|Year : 2015 | Volume
| Issue : 3 | Page : 103-104
Latest advances in the treatment of corneal diseases
Department of Ophthalmology, National University Hospital, Taipei, Taiwan
|Date of Web Publication||25-Aug-2015|
Department of Ophthalmology, National Taiwan University Hospital, No. 7, Zhongshan South Road, Taipei 10002
Source of Support: None, Conflict of Interest: None
|How to cite this article:|
Wang IJ. Latest advances in the treatment of corneal diseases. Taiwan J Ophthalmol 2015;5:103-4
Neurotrophic factors are important factors associated with epithelialization and stromal wound healing after corneal injury. In this issue of the Taiwan Journal of Ophthalmology, Lin et al and Wu et al present two autologous preparations from blood, autose-rum and autologous platelet-rich plasma to treat recalcitrant LASIK-induced neurotrophic epitheliopathy and refractory corneal defects respectively. In Lin et al’s study, all cases of neurotrophic epitheliopathy were healed using conventional autologous serum preparation after LASIK surgery. In Wu et al’s study, three patients with neurotrophic ulcer, exposure corneal ulcer and limbal deficiency with corneal ulcer after HSV keratitis respectively were healed successfully with platelet-rich plasma. Both studies indicate the importance of neurotrophic factors in the treatment of neurotrophic epitheliopathy and stromal defects caused by impairment of trigeminal innervation leading to corneal epithelial breakdown, impairment of healing, and development of corneal ulceration, melting, and perforation. LASIK, diabetes and herpetic infection, as shown in these two studies, will cause impairment of trophic nerve fibers in the trigeminal nerve maintaining the anatomical integrity and function of the ocular surface.

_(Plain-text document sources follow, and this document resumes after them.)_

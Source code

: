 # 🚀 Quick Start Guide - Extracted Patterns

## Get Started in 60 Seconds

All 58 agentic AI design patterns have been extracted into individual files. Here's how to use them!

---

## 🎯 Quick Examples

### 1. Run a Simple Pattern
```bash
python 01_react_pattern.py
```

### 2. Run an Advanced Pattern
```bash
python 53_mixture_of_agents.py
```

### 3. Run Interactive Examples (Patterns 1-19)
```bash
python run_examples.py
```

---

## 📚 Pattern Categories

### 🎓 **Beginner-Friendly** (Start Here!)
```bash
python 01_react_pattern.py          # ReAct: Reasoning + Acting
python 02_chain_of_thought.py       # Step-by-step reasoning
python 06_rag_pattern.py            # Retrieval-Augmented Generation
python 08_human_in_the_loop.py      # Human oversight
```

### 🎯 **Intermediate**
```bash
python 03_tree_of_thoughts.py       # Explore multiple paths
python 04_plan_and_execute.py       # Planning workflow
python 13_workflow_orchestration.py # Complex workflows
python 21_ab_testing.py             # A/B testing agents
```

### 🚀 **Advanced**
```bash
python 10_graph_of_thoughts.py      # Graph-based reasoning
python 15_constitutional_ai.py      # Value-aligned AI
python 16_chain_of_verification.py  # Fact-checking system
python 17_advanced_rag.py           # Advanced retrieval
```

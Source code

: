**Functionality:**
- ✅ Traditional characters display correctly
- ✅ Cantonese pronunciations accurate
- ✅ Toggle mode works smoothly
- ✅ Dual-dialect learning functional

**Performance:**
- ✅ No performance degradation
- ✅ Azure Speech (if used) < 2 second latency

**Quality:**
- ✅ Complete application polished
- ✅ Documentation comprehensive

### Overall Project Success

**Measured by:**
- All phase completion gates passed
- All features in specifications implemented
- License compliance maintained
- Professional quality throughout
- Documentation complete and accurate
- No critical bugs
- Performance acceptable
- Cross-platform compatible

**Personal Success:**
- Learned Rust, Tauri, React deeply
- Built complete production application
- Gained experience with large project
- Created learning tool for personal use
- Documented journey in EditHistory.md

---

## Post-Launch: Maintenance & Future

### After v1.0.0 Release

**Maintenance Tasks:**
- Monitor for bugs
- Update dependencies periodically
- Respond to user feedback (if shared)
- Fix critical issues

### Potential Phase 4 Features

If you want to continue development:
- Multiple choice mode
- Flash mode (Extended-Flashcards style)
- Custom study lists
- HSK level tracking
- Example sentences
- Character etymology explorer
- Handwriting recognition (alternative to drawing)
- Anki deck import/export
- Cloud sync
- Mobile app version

Autologous serum has been shown to contain essential components of tears in comparable concentrations to natural tears. Therefore, it has been used as adjunct or alternative treatment of persistent epithelial defects or neurotrophic ulcer. In fact, autose-rum eye drops was the first hemoderivative product used in the ophthalmology field. However, the presence of leukocytes during the preparation procedure increases the levels of pro-inflammatory cytokines, including IL-6, IL-1 β and TNF-α, which cause further corneal inflammation and ulceration.
Similarly, platelet-rich plasma contains a large pool of proteins and factors such as PDGF, TGF-β, VEGF, IGF-I, hepatocyte growth factor (HGF), angiopoietins, platelet factor-4 (PF-4) and thrombo-spondin, which can also promote corneal epithelialization and stro-mal wound healing like autologous serum. Some preparations such as the new platelet-rich growth factor eye drops are not diluted as usually happens with autologous serum in particular medical devices which are EU and FDA accepted at present. However, it is almost impossible to reach an agreement about a definition of platelet-rich plasma from the variety of preparations described in the literature. There are more than 30 different protocols and platelet-rich plasma products reported in the literature, many of which have been commercialized. Wu et al’s preparation is relatively simple to make and easy to use clinically.
An important point to note is that with both blood derivatives, there is the inevitable increased risk of microbial contamination leading to corneal infection during treatment. The problems of contamination and breakdown of components in these blood-derivative eye drops should be carefully monitored and inspected during preparation and preservation. A standard protocol for preparation needs to be established in the future.
Also in this issue of the Taiwan Journal ofOphthalmology, Wang et al present two cases of occult Descemet’s membrane detachment after phacoemulsification surgery mimicking pseudophakic bullous keratopathy who were scheduled for corneal transplantation. They warned that occult Descemet’s membrane detachment should be suspected in patients with persistent severe corneal edema after phacoemulsification surgery. Corneal transplantation should be deferred for 6–12 months until the surgeon can exclude this possibility. Their case report is interesting and clinically relevant as it has never been reported in the literature. We agree with the opinions from their case presentation. However, the possibility of corneal decompensation during long-term follow-up also needs to be considered.
The final article I highlight from this issue of the journal is that of Sarnicola et al, who present their 4-year follow-up results of suture insertion of graft donor in Descemet stripping automated endothelial keratoplasty. Their unique technique uses a double-armed 10-0 suture with a straight transchamber needle and half-circle needle to insert the folded donor lenticule. Only 9 (4.6%) patients suffered a dislocation of donor tissue; all were successfully reattached with a second air injection. Only 3 (1.5%) eyes developed graft failure. Pupillary block was present in 15 (7.7%) eyes. The results of their method were equivalent to those achieved with current insertion devices such as spoon-shaped glide. Their method provides an alternative should current devices not be available. Their study also demonstrates that both improvement in surgical skills and in the devices used in Descemet stripping automated endothelial keratoplasty are equally important for the outcome of this surgery.